- **How to complete this task**
Every line of the records that holds the word "globalops" should be copied out.

- **Stored items**
------------------------------------------------------------

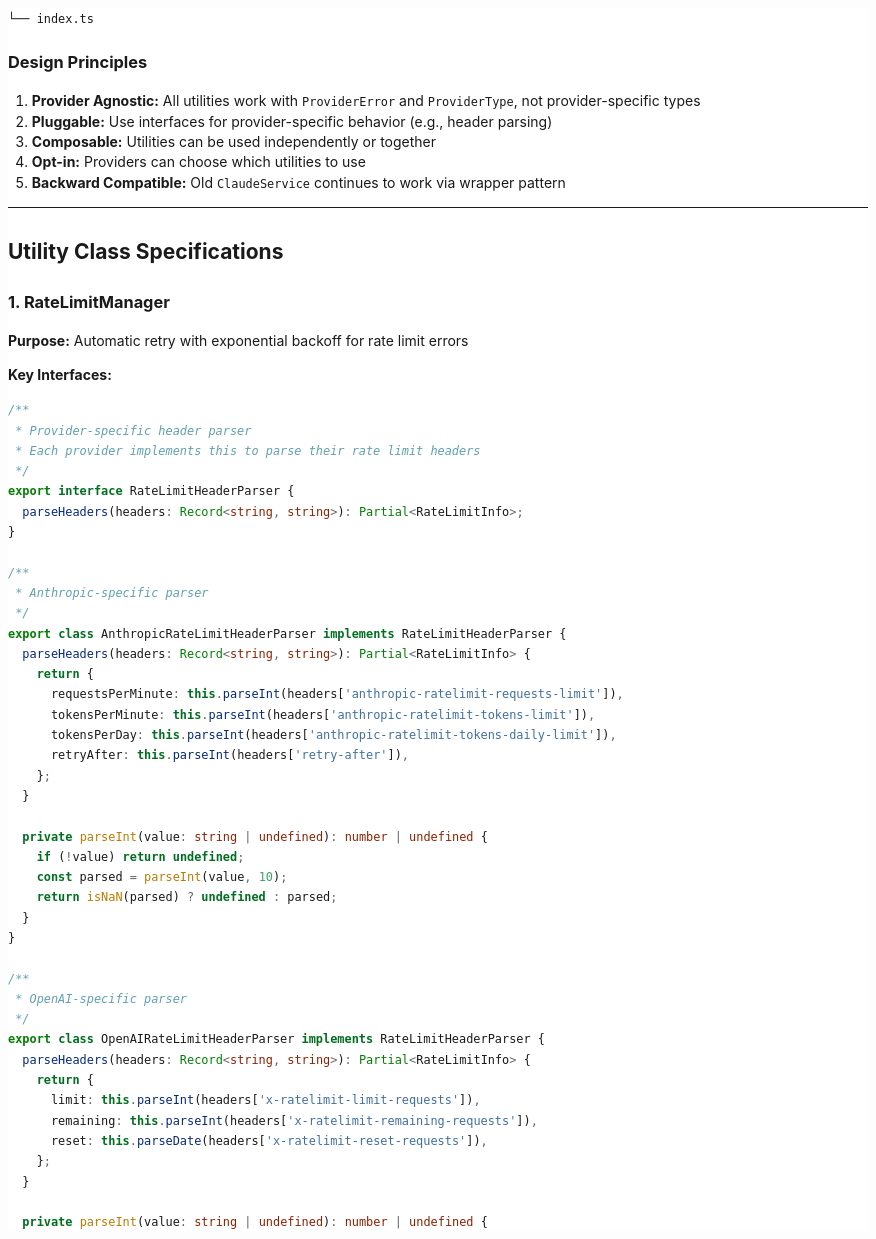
 ```
└── index.ts
```

### Design Principles

1. **Provider Agnostic:** All utilities work with `ProviderError` and `ProviderType`, not provider-specific types
2. **Pluggable:** Use interfaces for provider-specific behavior (e.g., header parsing)
3. **Composable:** Utilities can be used independently or together
4. **Opt-in:** Providers can choose which utilities to use
5. **Backward Compatible:** Old `ClaudeService` continues to work via wrapper pattern

---

## Utility Class Specifications

### 1. RateLimitManager

**Purpose:** Automatic retry with exponential backoff for rate limit errors

**Key Interfaces:**

```typescript
/**
 * Provider-specific header parser
 * Each provider implements this to parse their rate limit headers
 */
export interface RateLimitHeaderParser {
  parseHeaders(headers: Record<string, string>): Partial<RateLimitInfo>;
}

/**
 * Anthropic-specific parser
 */
export class AnthropicRateLimitHeaderParser implements RateLimitHeaderParser {
  parseHeaders(headers: Record<string, string>): Partial<RateLimitInfo> {
    return {
      requestsPerMinute: this.parseInt(headers['anthropic-ratelimit-requests-limit']),
      tokensPerMinute: this.parseInt(headers['anthropic-ratelimit-tokens-limit']),
      tokensPerDay: this.parseInt(headers['anthropic-ratelimit-tokens-daily-limit']),
      retryAfter: this.parseInt(headers['retry-after']),
    };
  }

  private parseInt(value: string | undefined): number | undefined {
    if (!value) return undefined;
    const parsed = parseInt(value, 10);
    return isNaN(parsed) ? undefined : parsed;
  }
}

/**
 * OpenAI-specific parser
 */
export class OpenAIRateLimitHeaderParser implements RateLimitHeaderParser {
  parseHeaders(headers: Record<string, string>): Partial<RateLimitInfo> {
    return {
      limit: this.parseInt(headers['x-ratelimit-limit-requests']),
      remaining: this.parseInt(headers['x-ratelimit-remaining-requests']),
      reset: this.parseDate(headers['x-ratelimit-reset-requests']),
    };
  }

  private parseInt(value: string | undefined): number | undefined {
```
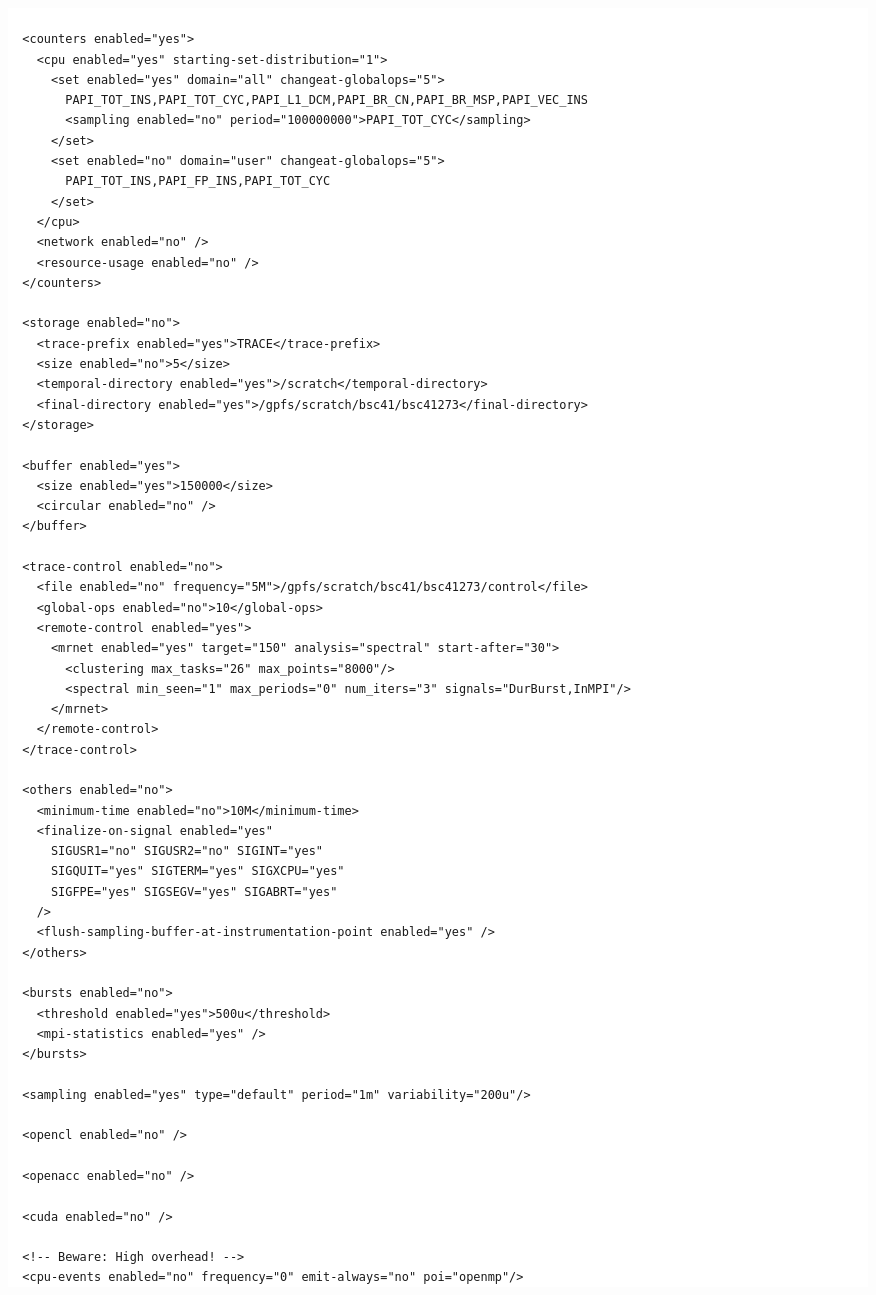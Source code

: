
 ```

  <counters enabled="yes">
    <cpu enabled="yes" starting-set-distribution="1">
      <set enabled="yes" domain="all" changeat-globalops="5">
        PAPI_TOT_INS,PAPI_TOT_CYC,PAPI_L1_DCM,PAPI_BR_CN,PAPI_BR_MSP,PAPI_VEC_INS
        <sampling enabled="no" period="100000000">PAPI_TOT_CYC</sampling>
      </set>
      <set enabled="no" domain="user" changeat-globalops="5">
        PAPI_TOT_INS,PAPI_FP_INS,PAPI_TOT_CYC
      </set>
    </cpu>
    <network enabled="no" />
    <resource-usage enabled="no" />
  </counters>

  <storage enabled="no">
    <trace-prefix enabled="yes">TRACE</trace-prefix>
    <size enabled="no">5</size>
    <temporal-directory enabled="yes">/scratch</temporal-directory>
    <final-directory enabled="yes">/gpfs/scratch/bsc41/bsc41273</final-directory>
  </storage>

  <buffer enabled="yes">
    <size enabled="yes">150000</size>
    <circular enabled="no" />
  </buffer>

  <trace-control enabled="no">
    <file enabled="no" frequency="5M">/gpfs/scratch/bsc41/bsc41273/control</file>
    <global-ops enabled="no">10</global-ops>
    <remote-control enabled="yes">
      <mrnet enabled="yes" target="150" analysis="spectral" start-after="30">
        <clustering max_tasks="26" max_points="8000"/>
        <spectral min_seen="1" max_periods="0" num_iters="3" signals="DurBurst,InMPI"/>
      </mrnet>
    </remote-control>
  </trace-control> 

  <others enabled="no">
    <minimum-time enabled="no">10M</minimum-time>
    <finalize-on-signal enabled="yes" 
      SIGUSR1="no" SIGUSR2="no" SIGINT="yes"
      SIGQUIT="yes" SIGTERM="yes" SIGXCPU="yes"
      SIGFPE="yes" SIGSEGV="yes" SIGABRT="yes"
    />
    <flush-sampling-buffer-at-instrumentation-point enabled="yes" />
  </others>

  <bursts enabled="no">
    <threshold enabled="yes">500u</threshold>
    <mpi-statistics enabled="yes" />
  </bursts>

  <sampling enabled="yes" type="default" period="1m" variability="200u"/>

  <opencl enabled="no" />

  <openacc enabled="no" />

  <cuda enabled="no" />

  <!-- Beware: High overhead! -->
  <cpu-events enabled="no" frequency="0" emit-always="no" poi="openmp"/>
```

------------------------------------------------------------

- **Problem solution**
      <set enabled="yes" domain="all" changeat-globalops="5">
      <set enabled="no" domain="user" changeat-globalops="5">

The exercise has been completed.